1. The authors use 3 LAB stains (L.plantarum, W.cibaria, and L.brevis) throughout this study. However, there was no information of the probiotics concentrations/amount (such as CFU/g). It must be provided.

2. Before this study, the evaluation of cytotoxicity is very important. The authors mentioned the cytotoxicity of LAB was done (materials and methods). However, there was not further information about those cytotoxicity. The cytotoxicity results must be shown for probiotic concentration/amount.

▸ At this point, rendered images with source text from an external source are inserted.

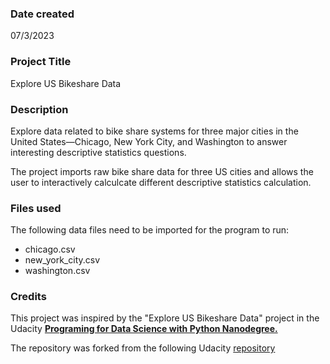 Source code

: ### Date created
07/3/2023

### Project Title
Explore US Bikeshare Data

### Description
Explore data related to bike share systems for three major cities in the United States—Chicago, New York City, and Washington to answer interesting descriptive statistics questions.

The project imports raw bike share data for three US cities and allows the user to interactively calculcate different descriptive statistics calculation.

### Files used
The following data files need to be imported for the program to run:

* chicago.csv
* new_york_city.csv
* washington.csv

### Credits
This project was inspired by the "Explore US Bikeshare Data" project in the Udacity [**Programing for Data Science with Python Nanodegree.**](https://www.udacity.com/course/programming-for-data-science-nanodegree--nd104)

The repository was forked from the following Udacity [repository](https://github.com/udacity/pdsnd_github.git)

3. The authors used heat-killed LABs (materials and methods). After heat-killing of LABs, the evaluation of cytotoxicity is meaningful? (it looks like LABs were all inactivated). Explain more.

4. The authors used in vitro experiments using LX-2 and it seems that LABs had certain protective effects in the progression of HSC activations. Albeit those in vitro data, it is very difficult/cautious to draw a conclusion that LABs have a beneficial role in the liver fibrosis. The process of liver fibrosis is very complex and many different cells are involved in. To draw the results, in vivo mouse model must be included. Hepatic fibrosis with/without pretreatment of LABs (maybe via oral administration) must be done for this conclusion.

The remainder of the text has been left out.